Tyranny of a 'reasonable' gun ban

Rights, not legal fiction, should sway DC v. Heller.

Do Americans really have a right to bear arms? That's the central question at the heart of District of Columbia v. Heller, the biggest gun-control case before the Supreme Court in decades. When justices hear oral arguments Tuesday, you might expect lots of technical debate over specific gun-restriction measures and the Second Amendment's text. Yet when it's all said and done, the court's ruling is likely to hinge on a much more philosophical point: the "reasonable person" standard.

In constitutional law, a reasonable person is a judge or legislator who, as a legal fiction, pretends to see through the eyes of another and, in view of the facts of a particular situation, endeavors to remove every unnecessary human trait and unworkable idea, as a balancing test.

Make no mistake: The reasonable person standard is on a collision course with the rights protected by the Second Amendment.

Remarkably, the Bush administration has signaled its support for this standard being applied in this case. It filed an amicus brief stating that: "To the contrary, the Second Amendment, properly construed, allows for reasonable regulation of firearms, must be interpreted in light of context and history, and is subject to important exceptions...."

The chilling inference – that aggressive gun bans such as the District of Columbia's are constitutional as long as they are "reasonable" – was cheered by gun-control groups because it signifies the easiest way for gun restrictions to pass constitutional muster.

Relying on the reasonable person standard, the high court could simultaneously uphold the individual's theoretical right to bear arms under the Second Amendment and sustain Washington's draconian gun ban.

"In contrast to other provisions in the Bill of Rights, which can only be violated by 'compelling state interests,' the Second Amendment would be relegated to an inferior position at the lowest rung of the constitutional ladder, should the Justice Department prevail," explains Larry Pratt, executive director of Gun Owners of America.

The problem with using the reasonable test in determining the constitutionality of a statute is that it leaves no room for a heroic or transcendent use of law.

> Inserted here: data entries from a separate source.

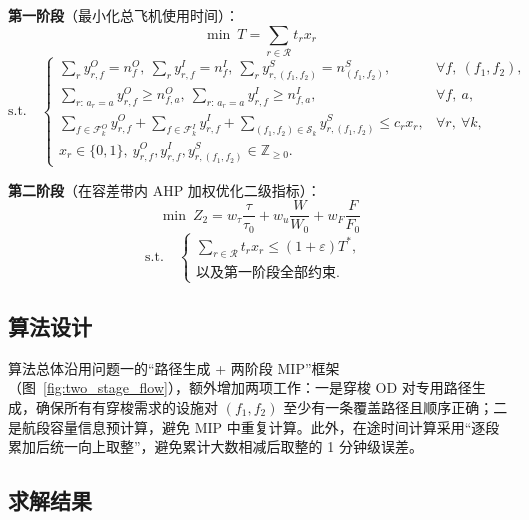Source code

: \documentclass[withoutpreface]{cumcmthesis}
\begin{document}
\textbf{第一阶段}（最小化总飞机使用时间）：
\begin{equation}
\min \ T = \sum_{r \in \mathcal{R}} t_r x_r
\end{equation}
\begin{equation}
\text{s.t.} \quad
\begin{cases}
\sum_{r} y^{O}_{r,f} = n^{O}_f,\ \sum_{r} y^{I}_{r,f} = n^{I}_f,\ \sum_{r} y^{S}_{r,(f_1,f_2)} = n^{S}_{(f_1,f_2)}, & \forall f,\ (f_1,f_2),\\[2pt]
\sum_{r:\, a_r = a} y^{O}_{r,f} \geq n^{O}_{f,a},\ \sum_{r:\, a_r = a} y^{I}_{r,f} \geq n^{I}_{f,a}, & \forall f,\ a,\\[2pt]
\sum_{f \in \mathcal{F}^{O}_k} y^{O}_{r,f} + \sum_{f \in \mathcal{F}^{I}_k} y^{I}_{r,f} + \sum_{(f_1,f_2) \in \mathcal{S}_k} y^{S}_{r,(f_1,f_2)} \leq c_r x_r, & \forall r,\ \forall k,\\[2pt]
x_r \in \{0,1\},\ y^{O}_{r,f}, y^{I}_{r,f}, y^{S}_{r,(f_1,f_2)} \in \mathbb{Z}_{\geq 0}.
\end{cases}
\end{equation}

\textbf{第二阶段}（在容差带内 AHP 加权优化二级指标）：
\begin{equation}
\min \ Z_2 = w_\tau \frac{\tau}{\tau_0} + w_u \frac{W}{W_0} + w_F \frac{F}{F_0}
\end{equation}
\begin{equation}
\text{s.t.} \quad
\begin{cases}
\sum_{r \in \mathcal{R}} t_r x_r \leq (1+\varepsilon) T^*, & \\
\text{以及第一阶段全部约束}. &
\end{cases}
\end{equation}

\subsection{算法设计}

算法总体沿用问题一的“路径生成 + 两阶段 MIP”框架（图~\ref{fig:two_stage_flow}），额外增加两项工作：一是穿梭 OD 对专用路径生成，确保所有有穿梭需求的设施对 $(f_1, f_2)$ 至少有一条覆盖路径且顺序正确；二是航段容量信息预计算，避免 MIP 中重复计算。此外，在途时间计算采用“逐段累加后统一向上取整”，避免累计大数相减后取整的 1 分钟级误差。

\subsection{求解结果}
\end{document}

A biased judge, using a cold economic calculus, can deny tens of millions of Americans their constitutional right to keep and bear arms and be perfectly within the law if that judge deems the antigun statute "reasonable." That's not common sense – it's tyranny.

Vaughan v. Menlove (1837) was the English common law case that gave us the modern definition of the reasonable person standard. In that case, the court rejected an argument by the defendant's lawyers that the defendant should be found negligent only if he failed to act "bona fide to the best of his judgment; if he had, he ought not to be responsible for the misfortune of not possessing the highest order of intelligence."

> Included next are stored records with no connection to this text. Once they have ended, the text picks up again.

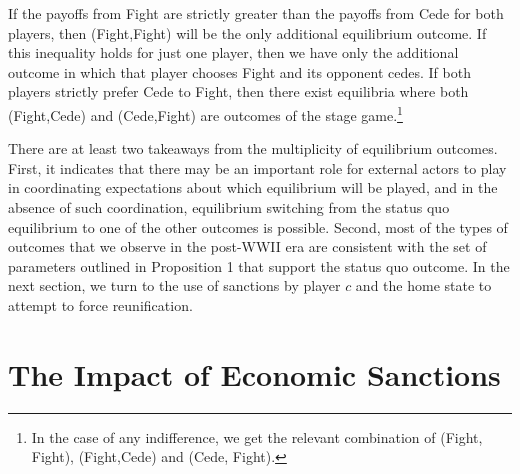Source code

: \documentclass[11pt,letterpaper, notitlepage]{article}
\begin{document}
If the payoffs from Fight are strictly greater than the payoffs from Cede for both players, then (Fight,Fight) will be the only additional equilibrium outcome. If this inequality holds for just one player, then we have only the additional outcome in which that player chooses Fight and its opponent cedes. If both players strictly prefer Cede to Fight, then there exist equilibria where both (Fight,Cede) and (Cede,Fight) are outcomes of the stage game.\footnote{In the case of any indifference, we get the relevant combination of (Fight, Fight), (Fight,Cede) and (Cede, Fight).}

There are at least two takeaways from the multiplicity of equilibrium outcomes. First, it indicates that there may be an important role for external actors to play in coordinating expectations about which equilibrium will be played, and in the absence of such coordination, equilibrium switching from the status quo equilibrium to one of the other outcomes is possible. Second, most of the types of outcomes that we observe in the post-WWII era are consistent with the set of parameters outlined in Proposition 1 that support the status quo outcome. In the next section, we turn to the use of sanctions by player $c$ and the home state to attempt to force reunification.

\section{The Impact of Economic Sanctions}
\label{sec:sanctions}

\end{document}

The court reasoned that such a standard would be too subjective and therefore ruled that the better test was whether the defendant had exhibited "a regard to caution such as a man of ordinary prudence would observe."

According to Justice Holmes, this standard originated because, "a certain average of conduct, a sacrifice of individual peculiarities going beyond a certain point, is necessary to the general welfare." He contended that "the law does not attempt to see men as God sees them."

The conception of reasonableness that is most familiar to contemporary law students was introduced by Judge Learned Hand in the famous 1947 case United States v. Carroll Towing. He created an algebraic formula to determine if a reasonable person is liable: B<PxL. In other words, defendants are liable if their precautions (B) were less than the gravity of the injury (L) multiplied by the likelihood of its occurrence (P).

Aristotle taught a superior approach. He and his followers believed that the central standard for morality is the "virtuous agent," the person who possesses exemplary moral and intellectual virtues.

Contemporary critics might call that standard too demanding. But by replacing the virtuous agent with the reasonable man, we have let law slip to a much lower standard.

The classical tradition that sprang from the Aristotelian-natural law foundation understood law to be an aspiration to the transcendent. Law is supposed to hold us to the highest standards – not just "reasonable" ones.

Though popular with many modern judges, law professors, and legislators, Holmes's humanist view of the reasonable person standard is wrong because it was born out of a profound ignorance of human nature that has nurtured modern liberalism.

Unless remedied, the resulting separation of law from morality will lead beyond the deconstruction of the original intent of the Constitution's Framers to the collapse of the rule of law.

Ellis Washington, who writes for the online political journal WorldNetDaily, is the author of "The Inseparability of Law and Morality: The Constitution, Natural Law and the Rule of Law."